Gw mendesah pelan. Bukankah dari dulu juga seperti itu?, gw bertanya dalam hati. Pada akhirnya semua akan berujung ke satu titik bernama perpisahan, meskipun nggak semuanya adalah perpisahan yg hakiki. Echi dan nyokap gw….adalah bukti tak terbantahkan. Lalu Indra, Lisa, dan kemudian Meva….
“Semoga gw nggak pernah menyesali pilihan gw ya Dul,” gw sedikit ragu.
“Gw selalu di belakang lo, pokoknya gw dukung apapun pilihan lo.”

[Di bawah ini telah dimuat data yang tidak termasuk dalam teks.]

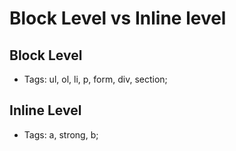 # Block Level vs Inline level

## Block Level
- Tags: ul, ol, li, p, form, div, section;

## Inline Level
- Tags: a, strong, b;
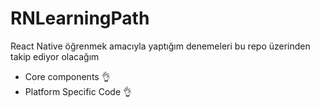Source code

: # RNLearningPath

React Native öğrenmek amacıyla yaptığım denemeleri bu repo üzerinden takip ediyor olacağım  

- Core components 👌
- Platform Specific Code 👌
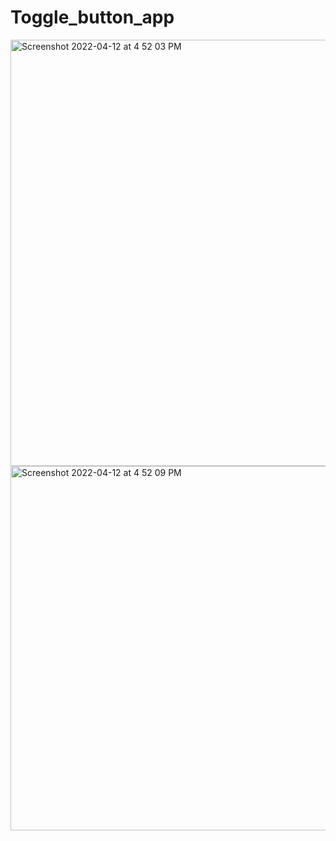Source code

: # Toggle_button_app


<img width="682" alt="Screenshot 2022-04-12 at 4 52 03 PM" src="https://user-images.githubusercontent.com/25875427/162949507-2e6f0243-21dc-49bd-90db-b57f69e2872c.png">
<img width="583" alt="Screenshot 2022-04-12 at 4 52 09 PM" src="https://user-images.githubusercontent.com/25875427/162949515-c973c5b5-0070-456d-9f7e-afeb9494da38.png">
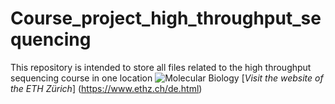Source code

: # Course_project_high_throughput_sequencing
This repository is intended to store all files related to the high throughput sequencing course in one location
![Molecular Biology](https://shop.ncbtmb.org/wp-content/uploads/2016/10/VR1670S_01_1200_1200.jpg)
[_Visit the website of the ETH Zürich_] (https://www.ethz.ch/de.html)

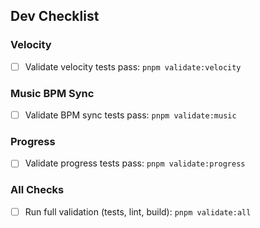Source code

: ## Dev Checklist

### Velocity
- [ ] Validate velocity tests pass: `pnpm validate:velocity`

### Music BPM Sync
- [ ] Validate BPM sync tests pass: `pnpm validate:music`

### Progress
- [ ] Validate progress tests pass: `pnpm validate:progress`

### All Checks
- [ ] Run full validation (tests, lint, build): `pnpm validate:all`



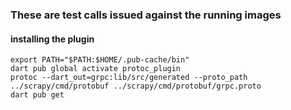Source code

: ### These are test calls issued against the running images 
#### installing the plugin
`export PATH="$PATH:$HOME/.pub-cache/bin"`\
`dart pub global activate protoc_plugin`\
`protoc --dart_out=grpc:lib/src/generated --proto_path ../scrapy/cmd/protobuf ../scrapy/cmd/protobuf/grpc.proto`\
`dart pub get`
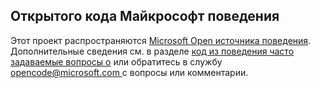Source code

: ## <a name="microsoft-open-source-code-of-conduct"></a>Открытого кода Майкрософт поведения
Этот проект распространяются [Microsoft Open источника поведения](https://opensource.microsoft.com/codeofconduct/).
Дополнительные сведения см. в разделе [код из поведения часто задаваемые вопросы о](https://opensource.microsoft.com/codeofconduct/faq/) или обратитесь в службу [ opencode@microsoft.com ](mailto:opencode@microsoft.com) с вопросы или комментарии.


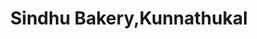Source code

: ---
title: "Sindhu Bakery,Kunnathukal"
url: /neyyattinkara/sindhu-bakery-kunnathukal/
shop: Bäckerei
---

“Thanks sob,” gw embuskan lagi asap putih dari mulut gw. “Sejak awal, gw yakin Meva pantas mendapatkan yg terbaik buat hidupnya. Dia layak sampe di kotak terakhirnya untuk bertransformasi jadi menteri…” gw berjalan ke jendela, menyibak gordennya dan mendapati pintu kamar di seberang tertutup rapat.
“…………”
“…Dan gw, gw nggak mau kalo kehadiran gw hanya jadi pion kecil yg manghalangi langkahnya menuju kotak terakhir…”
“…………”
“Yakinlah Tuhan selalu tau yg terbaik buat kita,” Indra menyemangati gw. “Selamat berjuang di tempat baru ya!!”
Gw mengangguk mantap.
“Kapan-kapan kalo senggang mampirlah ke rumah gw,” ujar Indra. “Pintu rumah gw selalu terbuka lebar buat sahabat terbaik gw. Lagian Jakarta – Karawang nggak jauh-jauh amat kok. Ntar kita undang juga temen-temen yg laen buat reunian di kosan ini.”
KAMU SEDANG MEMBACA
SK2H (Sepasang Kaus Kaki Hitam) ~ END
RomanceAssalamualaikum wr. wb. Ini adalah cerita reborn dari cerita yang ditulis oleh salah satu user kaskus id pujangga.lama dengan judul yang sama yaitu SK2H alias Sepasang Kaus Kaki Hitam. Izinkan saya mengcopy ulang cerita ini tanpa mengubah isinya sat...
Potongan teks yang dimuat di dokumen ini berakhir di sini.